Re: [RFC] Make use of non-dynamic dmabuf in RDMA

From: Alex Deucher
Date: Tue Aug 24 2021 - 15:44:00 EST


On Tue, Aug 24, 2021 at 3:16 PM Dave Airlie <airlied@xxxxxxxxx> wrote:
>
> On Wed, 25 Aug 2021 at 03:36, John Hubbard <jhubbard@xxxxxxxxxx> wrote:
> >
> > On 8/24/21 10:32 AM, Jason Gunthorpe wrote:
> > ...
> > >>> And yes at least for the amdgpu driver we migrate the memory to host
> > >>> memory as soon as it is pinned and I would expect that other GPU drivers
> > >>> do something similar.
> > >>
> > >> Well...for many topologies, migrating to host memory will result in a
> > >> dramatically slower p2p setup.

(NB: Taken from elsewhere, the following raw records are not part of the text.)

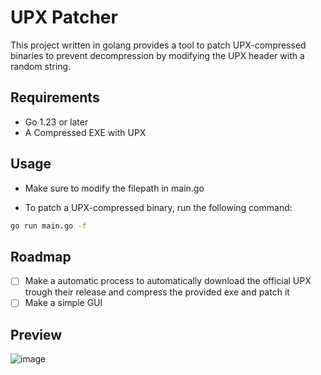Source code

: # UPX Patcher

This project written in golang provides a tool to patch UPX-compressed binaries to prevent decompression by modifying the UPX header with a random string.

## Requirements

- Go 1.23 or later
- A Compressed EXE with UPX

## Usage
- Make sure to modify the filepath in main.go

- To patch a UPX-compressed binary, run the following command:

```bash
go run main.go -f
```
## Roadmap
- [ ] Make a automatic process to automatically download the official UPX trough their release and compress the provided exe and patch it
- [ ] Make a simple GUI

## Preview

![image](https://github.com/furax124/UPX_Patcher/blob/main/Preview.png)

For that reason, some GPU drivers may
> > >> want to allow pinning of video memory in some situations.
> > >>
> > >> Ideally, you've got modern ODP devices and you don't even need to pin.
> > >> But if not, and you still hope to do high performance p2p between a GPU
> > >> and a non-ODP Infiniband device, then you would need to leave the pinned
> > >> memory in vidmem.
> > >>
> > >> So I think we don't want to rule out that behavior, right? Or is the
> > >> thinking more like, "you're lucky that this old non-ODP setup works at
> > >> all, and we'll make it work by routing through host/cpu memory, but it
> > >> will be slow"?
> > >
> > > I think it depends on the user, if the user creates memory which is
> > > permanently located on the GPU then it should be pinnable in this way
> > > without force migration. But if the memory is inherently migratable
> > > then it just cannot be pinned in the GPU at all as we can't
> > > indefinately block migration from happening eg if the CPU touches it
> > > later or something.
> > >
> >
> > OK. I just want to avoid creating any API-level assumptions that dma_buf_pin()
> > necessarily implies or requires migrating to host memory.
>
> I'm not sure we should be allowing dma_buf_pin at all on
> non-migratable memory, what's to stop someone just pinning all the
> VRAM and making the GPU unuseable?

In a lot of cases we have GPUs with more VRAM than system memory, but
we allow pinning in system memory.

Alex

>
> I understand not considering more than a single user in these
> situations is enterprise thinking, but I do worry about pinning is
> always fine type of thinking when things are shared or multi-user.
>
> My impression from this is we've designed hardware that didn't
> consider the problem, and now to let us use that hardware in horrible
> ways we should just allow it to pin all the things.
>
> Dave.